Personal information
- Born: 9 November 1984 (age 41) Nantou County
- Height: 168 cm (5 ft 6 in)
- Weight: 62 kg (137 lb)

Medal record
Women's Archery
Representing Chinese Taipei
Olympic Games
| Bronze medal – third place | 2004 Athens | Team |
Asian Games
| Gold medal – first place | 2002 Busan | Individual |
| Silver medal – second place | 2002 Busan | Team |
| Bronze medal – third place | 2006 Doha | Team |
Universiade
| Silver medal – second place | 2011 Shenzhen | Recurve mixed team |
| Bronze medal – third place | 2011 Shenzhen | Recurve team |

= Yuan Shu-chi =

Taiwanese archer (born 1984)

Yuan Shu-chi (袁叔琪 (Yuán Shúqí, Yüan Shu-ch'i); born 9 November 1984 in Nantou County) is an athlete from Chinese Taipei.
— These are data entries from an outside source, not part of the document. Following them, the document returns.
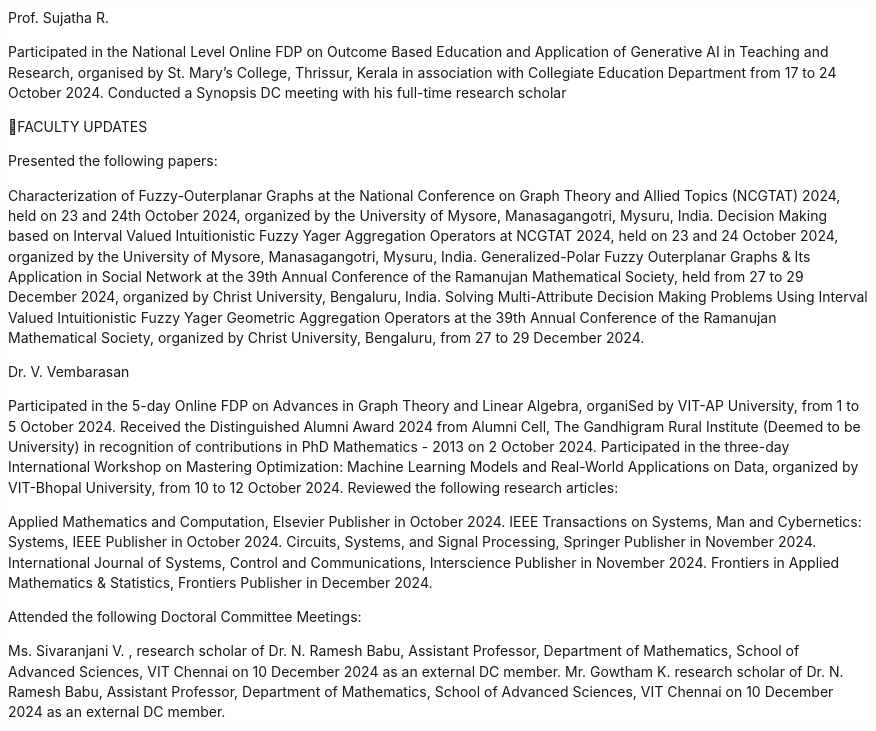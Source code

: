 Prof. Sujatha R.

Participated  in  the  National  Level  Online  FDP  on  Outcome  Based  Education
and  Application  of  Generative  AI  in  Teaching  and  Research,  organised  by  St.
Mary’s  College,  Thrissur,  Kerala
in  association  with  Collegiate
Education Department from 17 to 24 October 2024.
Conducted a Synopsis DC meeting with his full-time research scholar

FACULTY UPDATES

Presented the following papers:

Characterization  of  Fuzzy-Outerplanar  Graphs  at  the  National  Conference  on  Graph
Theory  and  Allied  Topics  (NCGTAT)  2024,  held  on  23  and  24th  October  2024,
organized by the University of Mysore, Manasagangotri, Mysuru, India.
Decision  Making  based  on  Interval  Valued  Intuitionistic  Fuzzy  Yager  Aggregation
Operators  at  NCGTAT  2024,  held  on  23  and  24  October  2024,  organized  by  the
University of Mysore, Manasagangotri, Mysuru, India.
Generalized-Polar  Fuzzy  Outerplanar  Graphs  &  Its  Application  in  Social  Network  at  the
39th  Annual  Conference  of  the  Ramanujan  Mathematical  Society,  held  from  27  to
29 December 2024, organized by Christ University, Bengaluru, India.
Solving  Multi-Attribute  Decision  Making  Problems  Using  Interval  Valued  Intuitionistic
Fuzzy  Yager  Geometric  Aggregation  Operators  at  the  39th  Annual  Conference  of  the
Ramanujan  Mathematical  Society,  organized  by  Christ  University,  Bengaluru,  from
27 to 29 December 2024.

Dr. V. Vembarasan

Participated  in  the  5-day  Online  FDP  on  Advances  in  Graph  Theory  and
Linear  Algebra,  organiSed  by  VIT-AP  University,  from  1  to  5  October
2024.
Received  the  Distinguished  Alumni  Award  2024  from  Alumni  Cell,  The
Gandhigram  Rural  Institute  (Deemed  to  be  University)  in  recognition  of
contributions in PhD Mathematics - 2013 on 2 October 2024.
Participated  in  the  three-day  International  Workshop  on  Mastering  Optimization:
Machine  Learning  Models  and  Real-World  Applications  on  Data,  organized  by  VIT-Bhopal
University, from 10 to 12 October 2024.
Reviewed the following research articles:

Applied Mathematics and Computation, Elsevier Publisher in October 2024.
IEEE Transactions on Systems, Man and Cybernetics: Systems, IEEE Publisher in October
2024.
Circuits, Systems, and Signal Processing, Springer Publisher in November 2024.
International  Journal  of  Systems,  Control  and  Communications,  Interscience  Publisher
in November 2024.
Frontiers in Applied Mathematics & Statistics, Frontiers Publisher in December 2024.

Attended the following Doctoral Committee Meetings:

Ms.  Sivaranjani  V.  ,  research  scholar  of  Dr.  N.  Ramesh  Babu,  Assistant  Professor,
Department  of  Mathematics,  School  of  Advanced  Sciences,  VIT  Chennai  on  10
December 2024 as an external DC member.
Mr.  Gowtham  K.  research  scholar  of  Dr.  N.  Ramesh  Babu,  Assistant  Professor,
Department  of  Mathematics,  School  of  Advanced  Sciences,  VIT  Chennai  on  10
December 2024 as an external DC member.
She competes in archery.

==2004 Summer Olympics==
Yuan represented the Republic of China (as Chinese Taipei) at the 2004 Summer Olympics. She was placed 6th in the women's individual ranking round, with a 72-arrow score of 658. In the first elimination round, she faced 59th-ranked Kateryna Palekha of Ukraine. Yuan defeated Palekha 162–158 in the 18-arrow match to advance to the round of 32. In that round, she faced 27th-ranked Polish archer Małgorzata Sobieraj, defeating her 158–149. Yuan then defeated 43rd-ranked Reena Kumari of India 166–148, advancing to the quarterfinals. In the quarterfinals, Yuan faced Yun Mi-jin of South Korea, defeating the 3rd-ranked archer 107–105 in the 12-arrow match to end the Korean team's hopes of sweeping the medals. Yuan advanced to the semifinals, where she was defeated by Korean Lee Sung-jin 104–98, moving Yuan to the bronze medal match. In the final 12-arrow match, she lost by one point to 21st-ranked Alison Williamson of Great Britain, finishing just out of the medals at 4th place in women's individual archery. Yuan was also a member of the team that won the bronze medal for Chinese Taipei in the women's team archery competition.

==2008 Summer Olympics==
At the 2008 Summer Olympics in Beijing, Yuan finished her ranking round with a total of 652 points. This gave her the sixth seed for the final competition bracket, in which she faced Lexie Feeney in the first round, beating the archer from Australia 104–101. In the second round, Yuan was surprised by 27th seed and local Chinese favourite Zhang Juanjuan with the Chinese winning the match 110–105. Zhang would eventually go on to win gold in the tournament. Together with Wu Hui-ju and Wei Pi-hsiu she also took part in the team event. With her 652 score from the ranking round combined with the 634 of Wu and the 585 of Wei the Chinese Taipei team was in eighth position after the ranking round. In the first round they faced the Italian team, but were unable to beat them. Italy advanced to the quarter-finals with a 215–211 score.

==Asian Games==
She also competed in the 2002 Asian Games, where she won a gold medal in the individual event and a silver medal in the team event, and in the 2006 Asian Games where she won a bronze medal in the team event.